沖縄本島には米軍基地があちこちの自治体に点在していますが、米軍による基地の運用は「米軍基地所在地」だけで完結するものではありません。米軍は終戦後から沖縄本島全域を基地として運用していますし、それは今も同じです。例えば、海兵隊の兵站部隊は浦添市(キンザー)、航空部隊は宜野湾市(普天間基地)、歩兵部隊は金武町(ハンセン)、水陸両用部隊は名護市(シュワブ)…というように配置されていますが、それら全部を使わないと海兵隊の運用は成り立ちません。だから米軍車両が本島の高速道路、国道、県道を走行して基地から基地を行き来するし、ヘリやオスプレイを使って移動します。沖縄本島全域が海兵隊の基地であり、米空軍、米陸軍、米海軍の基地なのです。

したがって、普天間基地の移設問題で「地元住民」という言葉が意味するものは、「辺野古区民」だけではありません。米海兵隊の運用は沖縄本島全域ですから、どの自治体であっても、どの区に住んでいようとも影響を受けます。普天間基地移設問題の場合、「辺野古区民の意思」だけで「地元容認」にはなりません。

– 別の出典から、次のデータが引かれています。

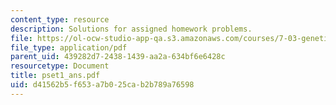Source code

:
 ```yaml
---
content_type: resource
description: Solutions for assigned homework problems.
file: https://ol-ocw-studio-app-qa.s3.amazonaws.com/courses/7-03-genetics-fall-2004/d41562b5f653a7b025cab2b789a76598_pset1_ans.pdf
file_type: application/pdf
parent_uid: 439282d7-2438-1439-aa2a-634bf6e6428c
resourcetype: Document
title: pset1_ans.pdf
uid: d41562b5-f653-a7b0-25ca-b2b789a76598
---
```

宮古島に配備される自衛隊は、その施設内だけで運用が完結するものなのでしょうか。もし、そうであるならば、「宮古島の防衛のため」とは考えにくいですね。逆に警備部隊という名で情報収集や監視活動のために配備されるのであれば、有事や災害時に必要となる物資、車両、航空機、重機など持たない部隊となるでしょうから、「何かあれば自衛隊に助けてもらえる」と思い込まないほうがいいし、その警備部隊が不法侵入を試みる人物や集団に対応できるのか疑問ですね。

そのような疑問点を解消してもらうために説明を求めていると考えますが、果たして、納得のいく説明が行われるかどうかですね。当クラブも注視していきます。

大変長くなりましたので、今回はここまでといたします。「沖縄情報」ページにて返答を投稿していただければ、当ページがあちらを偵察する際に見つけ出し、またここで、こういう形で返答したいと思います。